## Exercise description
The response consists of the lines from the start of the material below through the line holding "Where Students can", repeated word for word and without pictures.
++++ Data for this exercise ++++
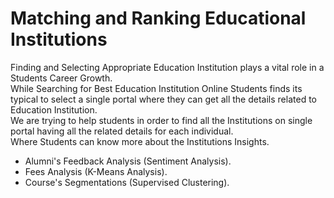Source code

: # Matching and Ranking Educational Institutions
Finding and Selecting Appropriate Education Institution plays a vital role in a Students Career Growth.
<br>
While Searching for Best Education Institution Online Students finds its typical to select a single portal where they can get all the details related to Education Institution.
<br>
We are trying to help students in order to find all the Institutions on single portal having all the related details for each individual.
<br>
Where Students can know more about the Institutions Insights.
<br>
* Alumni's Feedback Analysis (Sentiment Analysis).
* Fees Analysis (K-Means Analysis).
* Course's Segmentations (Supervised Clustering).

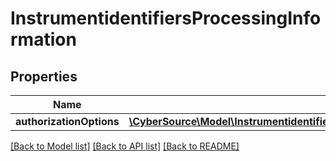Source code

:# InstrumentidentifiersProcessingInformation

## Properties
Name | Type | Description | Notes
------------ | ------------- | ------------- | -------------
**authorizationOptions** | [**\CyberSource\Model\InstrumentidentifiersProcessingInformationAuthorizationOptions**](InstrumentidentifiersProcessingInformationAuthorizationOptions.md) |  | [optional] 

[[Back to Model list]](../README.md#documentation-for-models) [[Back to API list]](../README.md#documentation-for-api-endpoints) [[Back to README]](../README.md)


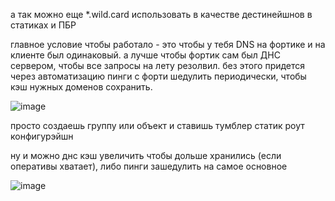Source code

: а так можно еще *.wild.card использовать в качестве дестинейшнов в статиках и ПБР

главное условие чтобы работало - это чтобы у тебя DNS на фортике и на клиенте был одинаковый. а лучше чтобы фортик сам был ДНС сервером, чтобы все запросы на лету резолвил. без этого придется через автоматизацию пинги с форти шедулить периодически, чтобы кэш нужных доменов сохранить.

![image](https://github.com/user-attachments/assets/99011275-8d7c-4681-a85a-d234ea3d1497)

просто создаешь группу или объект и ставишь тумблер статик роут конфигурэйшн

ну и можно днс кэш увеличить чтобы дольше хранились (если оперативы хватает), либо пинги зашедулить на самое основное

![image](https://github.com/user-attachments/assets/785794aa-19eb-45e6-a77a-50f8f3494857)
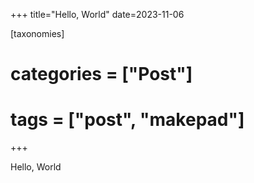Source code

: +++
title="Hello, World"
date=2023-11-06

[taxonomies]
# categories = ["Post"]
# tags = ["post", "makepad"]
+++

Hello, World
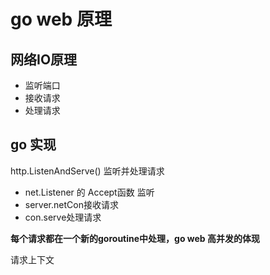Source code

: # go web 原理

## 网络IO原理

- 监听端口
- 接收请求
- 处理请求

## go 实现

http.ListenAndServe() 监听并处理请求

- net.Listener 的 Accept函数 监听
- server.netCon接收请求
- con.serve处理请求

**每个请求都在一个新的goroutine中处理，go web 高并发的体现**



请求上下文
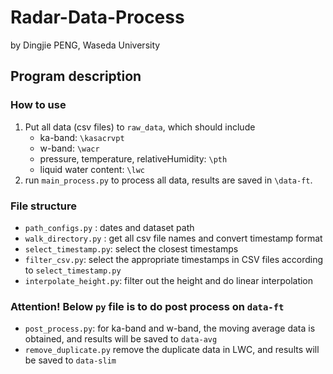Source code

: # Radar-Data-Process
by Dingjie PENG, Waseda University

## Program description
### How to use  
1. Put all data (csv files) to `raw_data`, which should include 
    - ka-band: `\kasacrvpt`
    - w-band: `\wacr`
    - pressure, temperature, relativeHumidity: `\pth`
    - liquid water content:  `\lwc` 
2. run `main_process.py` to process all data, results are saved in `\data-ft`.

### File structure  

- `path_configs.py` : dates and dataset path  
- `walk_directory.py` : get all csv file names and convert timestamp format  
- `select_timestamp.py`: select the closest timestamps  
- `filter_csv.py`: select the appropriate  timestamps in CSV files according to `select_timestamp.py`  
- `interpolate_height.py`: filter out the height and do linear interpolation  

### Attention! Below `py` file is to do post process on `data-ft`

- `post_process.py`: for ka-band and w-band, the moving average data is obtained, and results will be saved to `data-avg`
- `remove_duplicate.py` remove the duplicate data in LWC, and results will be saved to `data-slim`
  
    
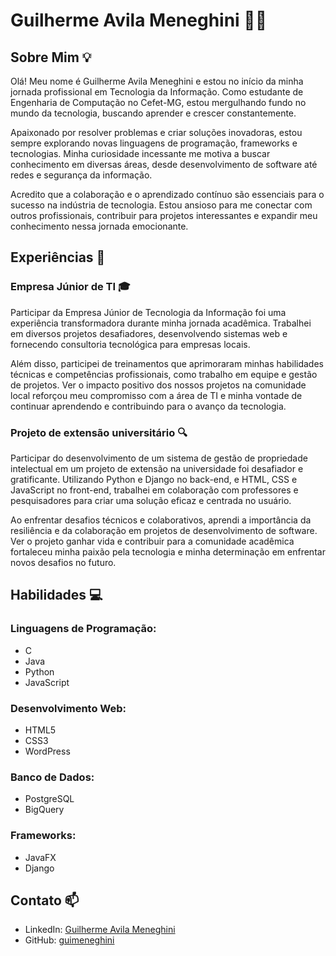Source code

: # Guilherme Avila Meneghini 👨‍💻

## Sobre Mim 💡
Olá! Meu nome é Guilherme Avila Meneghini e estou no início da minha jornada profissional em Tecnologia da Informação. 
Como estudante de Engenharia de Computação no Cefet-MG, estou mergulhando fundo no mundo da tecnologia, buscando aprender e crescer constantemente.

Apaixonado por resolver problemas e criar soluções inovadoras, estou sempre explorando novas linguagens de programação, frameworks e tecnologias. 
Minha curiosidade incessante me motiva a buscar conhecimento em diversas áreas, desde desenvolvimento de software até redes e segurança da informação.

Acredito que a colaboração e o aprendizado contínuo são essenciais para o sucesso na indústria de tecnologia. 
Estou ansioso para me conectar com outros profissionais, contribuir para projetos interessantes e expandir meu conhecimento nessa jornada emocionante.

## Experiências 💼

### Empresa Júnior de TI 🎓
Participar da Empresa Júnior de Tecnologia da Informação foi uma experiência transformadora durante minha jornada acadêmica. 
Trabalhei em diversos projetos desafiadores, desenvolvendo sistemas web e fornecendo consultoria tecnológica para empresas locais. 

Além disso, participei de treinamentos que aprimoraram minhas habilidades técnicas e competências profissionais, como trabalho em equipe e gestão de projetos. 
Ver o impacto positivo dos nossos projetos na comunidade local reforçou meu compromisso com a área de TI e minha vontade de continuar aprendendo e contribuindo para o avanço da tecnologia.

### Projeto de extensão universitário 🔍
Participar do desenvolvimento de um sistema de gestão de propriedade intelectual em um projeto de extensão na universidade foi desafiador e gratificante. 
Utilizando Python e Django no back-end, e HTML, CSS e JavaScript no front-end, trabalhei em colaboração com professores e pesquisadores para criar uma solução eficaz e centrada no usuário. 

Ao enfrentar desafios técnicos e colaborativos, aprendi a importância da resiliência e da colaboração em projetos de desenvolvimento de software. 
Ver o projeto ganhar vida e contribuir para a comunidade acadêmica fortaleceu minha paixão pela tecnologia e minha determinação em enfrentar novos desafios no futuro.

## Habilidades 💻

### Linguagens de Programação:
- C
- Java
- Python
- JavaScript

### Desenvolvimento Web:
- HTML5
- CSS3
- WordPress

### Banco de Dados:
- PostgreSQL
- BigQuery

### Frameworks:
- JavaFX
- Django

## Contato 📫
- LinkedIn: [Guilherme Avila Meneghini](https://www.linkedin.com/in/guilhermemeneghini/)
- GitHub: [guimeneghini](https://github.com/guimeneghini)
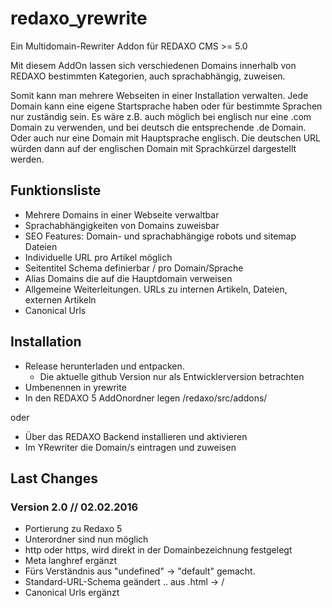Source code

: redaxo_yrewrite
================

Ein Multidomain-Rewriter Addon für REDAXO CMS >= 5.0

Mit diesem AddOn lassen sich verschiedenen Domains innerhalb von REDAXO
bestimmten Kategorien, auch sprachabhängig, zuweisen.

Somit kann man mehrere Webseiten in einer Installation verwalten.
Jede Domain kann eine eigene Startsprache haben oder für bestimmte
Sprachen nur zuständig sein.
Es wäre z.B. auch möglich bei englisch nur eine .com Domain zu verwenden, und bei
deutsch die entsprechende .de Domain. Oder auch nur eine Domain mit
Hauptsprache englisch. Die deutschen URL würden dann auf der englischen
Domain mit Sprachkürzel dargestellt werden.


Funktionsliste
-------

* Mehrere Domains in einer Webseite verwaltbar
* Sprachabhängigkeiten von Domains zuweisbar
* SEO Features: Domain- und sprachabhängige robots und sitemap Dateien
* Individuelle URL pro Artikel möglich
* Seitentitel Schema definierbar / pro Domain/Sprache
* Alias Domains die auf die Hauptdomain verweisen
* Allgemeine Weiterleitungen. URLs zu internen Artikeln, Dateien, externen Artikeln
* Canonical Urls

Installation
-------

* Release herunterladen und entpacken.
    * Die aktuelle github Version nur als Entwicklerversion betrachten
* Umbenennen in yrewrite
* In den REDAXO 5 AddOnordner legen /redaxo/src/addons/

oder

* Über das REDAXO Backend installieren und aktivieren
* Im YRewriter die Domain/s eintragen und zuweisen


Last Changes
-------

### Version 2.0 // 02.02.2016

- Portierung zu Redaxo 5
- Unterordner sind nun möglich
- http oder https, wird direkt in der Domainbezeichnung festgelegt
- Meta langhref ergänzt
- Fürs Verständnis aus "undefined" -> "default" gemacht.
- Standard-URL-Schema geändert .. aus .html -> /
- Canonical Urls ergänzt

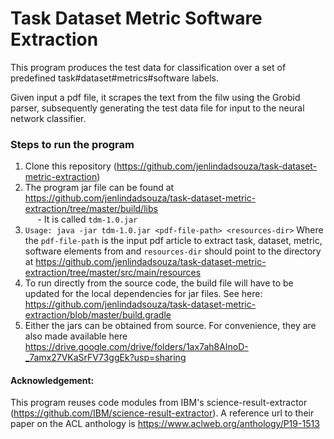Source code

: # Task Dataset Metric Software Extraction

This program produces the test data for classification over a set of predefined task#dataset#metrics#software labels.

Given input a pdf file, it scrapes the text from the filw using the Grobid parser, subsequently generating the test data file for input to the neural network classifier.

### Steps to run the program


1. Clone this repository (https://github.com/jenlindadsouza/task-dataset-metric-extraction)
2. The program jar file can be found at https://github.com/jenlindadsouza/task-dataset-metric-extraction/tree/master/build/libs <br>
&nbsp;&nbsp;&nbsp;&nbsp; - It is called `tdm-1.0.jar`
3. `Usage: java -jar tdm-1.0.jar <pdf-file-path> <resources-dir>`
Where the `pdf-file-path` is the input pdf article to extract task, dataset, metric, software elements from and `resources-dir` should point to the directory at https://github.com/jenlindadsouza/task-dataset-metric-extraction/tree/master/src/main/resources
4. To run directly from the source code, the build file will have to be updated for the local dependencies for jar files. See here: https://github.com/jenlindadsouza/task-dataset-metric-extraction/blob/master/build.gradle
5. Either the jars can be obtained from source. For convenience, they are also made available here https://drive.google.com/drive/folders/1ax7ah8AInoD-_7amx27VKaSrFV73ggEk?usp=sharing


#### Acknowledgement: 
This program reuses code modules from IBM's science-result-extractor (https://github.com/IBM/science-result-extractor). A reference url to their paper on the ACL anthology is https://www.aclweb.org/anthology/P19-1513
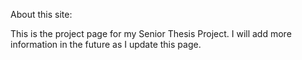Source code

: About this site:This is the project page for my Senior Thesis Project.  I will add more information in the future as I update this page.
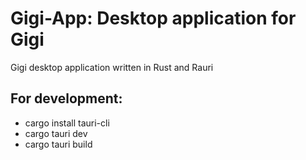 # Gigi-App: Desktop application for Gigi
Gigi desktop application written in Rust and Rauri

## For development:

- cargo install tauri-cli
- cargo tauri dev
- cargo tauri build
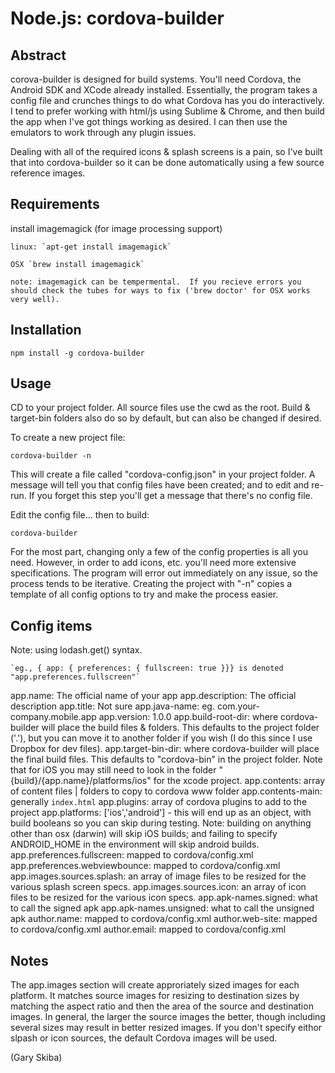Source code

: Node.js: cordova-builder
========================

Abstract
--------

corova-builder is designed for build systems.  You'll need Cordova, the Android SDK and XCode already installed.  Essentially, the program takes a config file and crunches things to do what Cordova has you do interactively.  I tend to prefer working with html/js using Sublime & Chrome, and then build the app when I've got things working as desired.  I can then use the emulators to work through any plugin issues.

Dealing with all of the required icons & splash screens is a pain, so I've built that into cordova-builder so it can be done automatically using a few source reference images.

Requirements
------------

install imagemagick (for image processing support)

    linux: `apt-get install imagemagick`

    OSX `brew install imagemagick`

    note: imagemagick can be tempermental.  If you recieve errors you should check the tubes for ways to fix ('brew doctor' for OSX works very well).

Installation
------------

    npm install -g cordova-builder

Usage
-----

CD to your project folder.  All source files use the cwd as the root.  Build & target-bin folders also do so by default, but can also be changed if desired.

To create a new project file:

    cordova-builder -n

This will create a file called "cordova-config.json" in your project folder.  A message will tell you that config files have been created; and to edit and re-run.  If you forget this step you'll get a message that there's no config file.

Edit the config file... then to build:

    cordova-builder

For the most part, changing only a few of the config properties is all you
need.  However, in order to add icons, etc. you'll need more extensive
specifications.  The program will error out immediately on any issue, 
so the process tends to be iterative.  Creating the project with "-n" copies a template of all config options to try and make the process easier.

Config items
------------

Note: using lodash.get() syntax.

    `eg., { app: { preferences: { fullscreen: true }}} is denoted "app.preferences.fullscreen"`

app.name: The official name of your app
app.description: The official description
app.title: Not sure
app.java-name: eg. com.your-company.mobile.app
app.version: 1.0.0
app.build-root-dir: where cordova-builder will place the build files & folders. This defaults to the project folder ('.'), but you can move it to another folder if you wish (I do this since I use Dropbox for dev files).
app.target-bin-dir: where cordova-builder will place the final build files.  This defaults to "cordova-bin" in the project folder.  Note that for iOS you may still need to look in the folder "{build}/{app.name}/platforms/ios" for the xcode project.
app.contents: array of content files | folders to copy to cordova www folder
app.contents-main: generally `index.html`
app.plugins: array of cordova plugins to add to the project
app.platforms: ['ios','android'] - this will end up as an object, with build booleans so you can skip during testing. Note: building on anything other than osx (darwin) will skip iOS builds; and failing to specify ANDROID_HOME in the environment will skip android builds.
app.preferences.fullscreen: mapped to cordova/config.xml
app.preferences.webviewbounce: mapped to cordova/config.xml
app.images.sources.splash: an array of image files to be resized for the various splash screen specs.
app.images.sources.icon: an array of icon files to be resized for the various icon specs.
app.apk-names.signed: what to call the signed apk
app.apk-names.unsigned: what to call the unsigned apk
author.name: mapped to cordova/config.xml
author.web-site: mapped to cordova/config.xml
author.email: mapped to cordova/config.xml

Notes
-----

The app.images section will create approriately sized images for each platform.  It matches source images for resizing to destination sizes by matching the aspect ratio and then the area of the source and destination images.  In general, the larger the source images the better, though including several sizes may result in better resized images.  If you don't specify eithor slpash or icon sources, the default Cordova images will be used.

(Gary Skiba)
++++
## Answer for this exercise
Source code

: # Matching and Ranking Educational Institutions
Finding and Selecting Appropriate Education Institution plays a vital role in a Students Career Growth.
<br>
While Searching for Best Education Institution Online Students finds its typical to select a single portal where they can get all the details related to Education Institution.
<br>
We are trying to help students in order to find all the Institutions on single portal having all the related details for each individual.
<br>
Where Students can know more about the Institutions Insights.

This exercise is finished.